#### Task instructions
Copy each line containing the word "bigger" from the records that follow, please.

#### Exercise materials
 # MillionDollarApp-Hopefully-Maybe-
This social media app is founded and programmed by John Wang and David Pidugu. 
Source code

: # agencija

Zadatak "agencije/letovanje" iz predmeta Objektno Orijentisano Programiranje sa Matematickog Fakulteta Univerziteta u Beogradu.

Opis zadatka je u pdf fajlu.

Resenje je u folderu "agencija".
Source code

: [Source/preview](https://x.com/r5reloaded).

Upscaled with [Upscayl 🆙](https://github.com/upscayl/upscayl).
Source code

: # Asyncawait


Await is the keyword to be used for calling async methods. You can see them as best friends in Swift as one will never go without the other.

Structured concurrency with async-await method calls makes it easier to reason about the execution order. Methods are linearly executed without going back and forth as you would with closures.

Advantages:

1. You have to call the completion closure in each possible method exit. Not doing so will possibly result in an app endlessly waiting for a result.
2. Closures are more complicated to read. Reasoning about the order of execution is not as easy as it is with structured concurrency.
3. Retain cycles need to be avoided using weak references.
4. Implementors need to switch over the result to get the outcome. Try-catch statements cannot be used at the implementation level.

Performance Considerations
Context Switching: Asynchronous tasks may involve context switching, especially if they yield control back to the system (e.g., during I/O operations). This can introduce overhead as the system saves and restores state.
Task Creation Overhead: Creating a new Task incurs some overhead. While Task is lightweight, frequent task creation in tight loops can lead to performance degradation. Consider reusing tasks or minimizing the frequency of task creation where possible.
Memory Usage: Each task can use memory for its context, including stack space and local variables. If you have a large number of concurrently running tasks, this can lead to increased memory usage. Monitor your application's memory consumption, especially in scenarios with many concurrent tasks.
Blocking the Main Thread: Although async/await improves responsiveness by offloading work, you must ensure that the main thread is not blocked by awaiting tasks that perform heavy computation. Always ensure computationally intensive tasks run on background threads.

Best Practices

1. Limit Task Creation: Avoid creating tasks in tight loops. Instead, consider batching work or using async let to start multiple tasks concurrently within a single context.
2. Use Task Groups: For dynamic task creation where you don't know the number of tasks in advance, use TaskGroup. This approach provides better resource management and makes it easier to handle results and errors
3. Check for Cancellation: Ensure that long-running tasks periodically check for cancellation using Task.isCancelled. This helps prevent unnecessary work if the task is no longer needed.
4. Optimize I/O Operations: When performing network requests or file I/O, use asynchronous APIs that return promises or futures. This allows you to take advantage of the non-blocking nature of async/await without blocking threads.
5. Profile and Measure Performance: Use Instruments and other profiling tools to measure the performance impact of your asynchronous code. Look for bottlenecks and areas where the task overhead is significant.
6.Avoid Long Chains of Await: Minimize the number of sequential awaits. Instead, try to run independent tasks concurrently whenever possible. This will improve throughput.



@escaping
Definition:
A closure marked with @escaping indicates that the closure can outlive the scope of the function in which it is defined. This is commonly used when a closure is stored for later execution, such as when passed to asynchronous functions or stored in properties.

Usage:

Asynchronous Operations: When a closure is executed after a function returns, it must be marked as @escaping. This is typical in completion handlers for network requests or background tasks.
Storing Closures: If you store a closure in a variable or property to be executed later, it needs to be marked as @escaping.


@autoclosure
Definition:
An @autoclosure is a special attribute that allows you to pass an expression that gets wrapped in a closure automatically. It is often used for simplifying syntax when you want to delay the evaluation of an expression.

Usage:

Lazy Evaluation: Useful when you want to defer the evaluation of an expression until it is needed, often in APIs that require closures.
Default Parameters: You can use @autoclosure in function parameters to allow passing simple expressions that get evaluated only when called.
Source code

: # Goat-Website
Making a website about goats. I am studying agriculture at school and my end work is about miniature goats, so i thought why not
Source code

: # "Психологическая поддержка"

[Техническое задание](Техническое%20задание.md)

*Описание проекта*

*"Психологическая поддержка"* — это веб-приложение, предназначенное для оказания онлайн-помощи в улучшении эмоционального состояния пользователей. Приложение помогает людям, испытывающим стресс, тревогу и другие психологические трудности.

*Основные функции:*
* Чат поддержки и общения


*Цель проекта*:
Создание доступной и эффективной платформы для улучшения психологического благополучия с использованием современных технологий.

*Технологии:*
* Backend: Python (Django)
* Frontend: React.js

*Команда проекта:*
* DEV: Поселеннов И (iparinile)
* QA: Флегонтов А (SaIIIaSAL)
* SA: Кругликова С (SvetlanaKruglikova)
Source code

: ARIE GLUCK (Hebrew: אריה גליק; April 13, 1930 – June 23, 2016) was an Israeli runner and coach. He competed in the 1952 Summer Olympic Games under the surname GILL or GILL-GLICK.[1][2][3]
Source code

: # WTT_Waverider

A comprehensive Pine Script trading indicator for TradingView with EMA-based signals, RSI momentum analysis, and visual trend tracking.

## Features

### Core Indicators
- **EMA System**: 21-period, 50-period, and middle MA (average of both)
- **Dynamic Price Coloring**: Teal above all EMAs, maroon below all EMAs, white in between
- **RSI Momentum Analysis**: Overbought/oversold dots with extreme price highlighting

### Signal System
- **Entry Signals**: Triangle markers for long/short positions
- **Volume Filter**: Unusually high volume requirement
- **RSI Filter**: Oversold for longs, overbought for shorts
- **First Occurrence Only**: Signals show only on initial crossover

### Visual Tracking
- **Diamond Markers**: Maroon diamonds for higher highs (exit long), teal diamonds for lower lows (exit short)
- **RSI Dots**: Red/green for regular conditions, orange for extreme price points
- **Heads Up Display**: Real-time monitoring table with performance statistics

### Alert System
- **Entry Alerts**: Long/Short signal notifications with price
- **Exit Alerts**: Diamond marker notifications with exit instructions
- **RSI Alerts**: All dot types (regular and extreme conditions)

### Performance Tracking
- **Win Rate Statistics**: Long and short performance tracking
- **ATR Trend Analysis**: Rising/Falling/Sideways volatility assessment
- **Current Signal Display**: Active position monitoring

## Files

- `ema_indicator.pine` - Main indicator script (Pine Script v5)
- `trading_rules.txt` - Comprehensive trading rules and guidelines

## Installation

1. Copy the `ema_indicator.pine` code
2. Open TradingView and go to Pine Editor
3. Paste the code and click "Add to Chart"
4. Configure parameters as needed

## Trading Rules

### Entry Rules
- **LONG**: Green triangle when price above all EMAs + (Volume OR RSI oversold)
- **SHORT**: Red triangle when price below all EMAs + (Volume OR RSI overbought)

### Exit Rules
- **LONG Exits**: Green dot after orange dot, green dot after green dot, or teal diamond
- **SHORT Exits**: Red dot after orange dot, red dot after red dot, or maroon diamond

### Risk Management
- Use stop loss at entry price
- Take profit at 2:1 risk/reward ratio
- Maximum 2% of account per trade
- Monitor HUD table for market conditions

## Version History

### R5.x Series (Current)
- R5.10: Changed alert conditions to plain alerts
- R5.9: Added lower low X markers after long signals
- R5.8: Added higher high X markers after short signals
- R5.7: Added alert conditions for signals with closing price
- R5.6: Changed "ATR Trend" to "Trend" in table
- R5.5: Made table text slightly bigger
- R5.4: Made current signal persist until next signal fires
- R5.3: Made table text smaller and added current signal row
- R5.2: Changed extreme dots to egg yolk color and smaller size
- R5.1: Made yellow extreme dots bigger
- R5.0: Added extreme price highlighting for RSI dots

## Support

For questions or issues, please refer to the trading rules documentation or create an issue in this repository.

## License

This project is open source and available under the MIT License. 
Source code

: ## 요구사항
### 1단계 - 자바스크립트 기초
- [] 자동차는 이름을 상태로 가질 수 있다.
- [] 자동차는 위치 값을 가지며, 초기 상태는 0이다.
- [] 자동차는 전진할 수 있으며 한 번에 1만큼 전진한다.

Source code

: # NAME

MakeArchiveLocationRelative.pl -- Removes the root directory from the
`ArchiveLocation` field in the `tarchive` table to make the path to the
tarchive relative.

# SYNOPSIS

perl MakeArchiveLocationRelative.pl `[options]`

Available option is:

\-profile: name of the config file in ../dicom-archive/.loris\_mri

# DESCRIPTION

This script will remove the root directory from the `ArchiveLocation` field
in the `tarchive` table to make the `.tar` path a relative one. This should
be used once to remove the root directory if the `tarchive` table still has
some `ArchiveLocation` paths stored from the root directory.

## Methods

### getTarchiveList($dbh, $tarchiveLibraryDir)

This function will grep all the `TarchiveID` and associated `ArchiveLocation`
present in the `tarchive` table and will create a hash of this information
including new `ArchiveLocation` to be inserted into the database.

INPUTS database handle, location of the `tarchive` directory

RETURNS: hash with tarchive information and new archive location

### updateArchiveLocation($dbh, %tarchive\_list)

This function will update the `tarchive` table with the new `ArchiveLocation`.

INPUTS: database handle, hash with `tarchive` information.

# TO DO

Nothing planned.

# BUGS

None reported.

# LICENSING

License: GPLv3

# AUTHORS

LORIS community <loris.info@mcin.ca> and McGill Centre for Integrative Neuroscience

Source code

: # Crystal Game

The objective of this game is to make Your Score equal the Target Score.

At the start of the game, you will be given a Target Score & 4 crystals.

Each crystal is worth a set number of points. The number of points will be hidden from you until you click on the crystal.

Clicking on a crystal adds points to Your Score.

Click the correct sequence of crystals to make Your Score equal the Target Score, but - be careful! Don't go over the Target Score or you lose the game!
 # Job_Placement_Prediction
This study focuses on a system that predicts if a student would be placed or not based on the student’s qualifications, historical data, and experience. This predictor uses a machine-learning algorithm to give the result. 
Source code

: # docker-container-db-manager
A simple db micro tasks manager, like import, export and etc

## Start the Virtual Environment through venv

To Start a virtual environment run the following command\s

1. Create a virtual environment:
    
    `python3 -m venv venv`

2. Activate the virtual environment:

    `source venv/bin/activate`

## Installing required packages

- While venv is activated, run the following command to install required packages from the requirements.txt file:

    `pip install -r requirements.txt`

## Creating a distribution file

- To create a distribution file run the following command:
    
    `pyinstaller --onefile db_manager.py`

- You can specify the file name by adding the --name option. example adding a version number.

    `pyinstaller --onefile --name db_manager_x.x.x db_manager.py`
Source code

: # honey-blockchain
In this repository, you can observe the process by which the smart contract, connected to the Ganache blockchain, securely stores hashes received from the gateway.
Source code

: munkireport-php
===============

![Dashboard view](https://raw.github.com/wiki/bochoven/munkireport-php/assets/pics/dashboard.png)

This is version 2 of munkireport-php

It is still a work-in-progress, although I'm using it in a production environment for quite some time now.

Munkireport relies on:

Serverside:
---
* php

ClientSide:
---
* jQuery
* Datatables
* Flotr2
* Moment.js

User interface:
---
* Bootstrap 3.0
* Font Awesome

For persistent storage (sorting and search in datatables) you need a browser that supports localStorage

#### Result of this exercise
- R5.5: Made table text slightly bigger
- R5.1: Made yellow extreme dots bigger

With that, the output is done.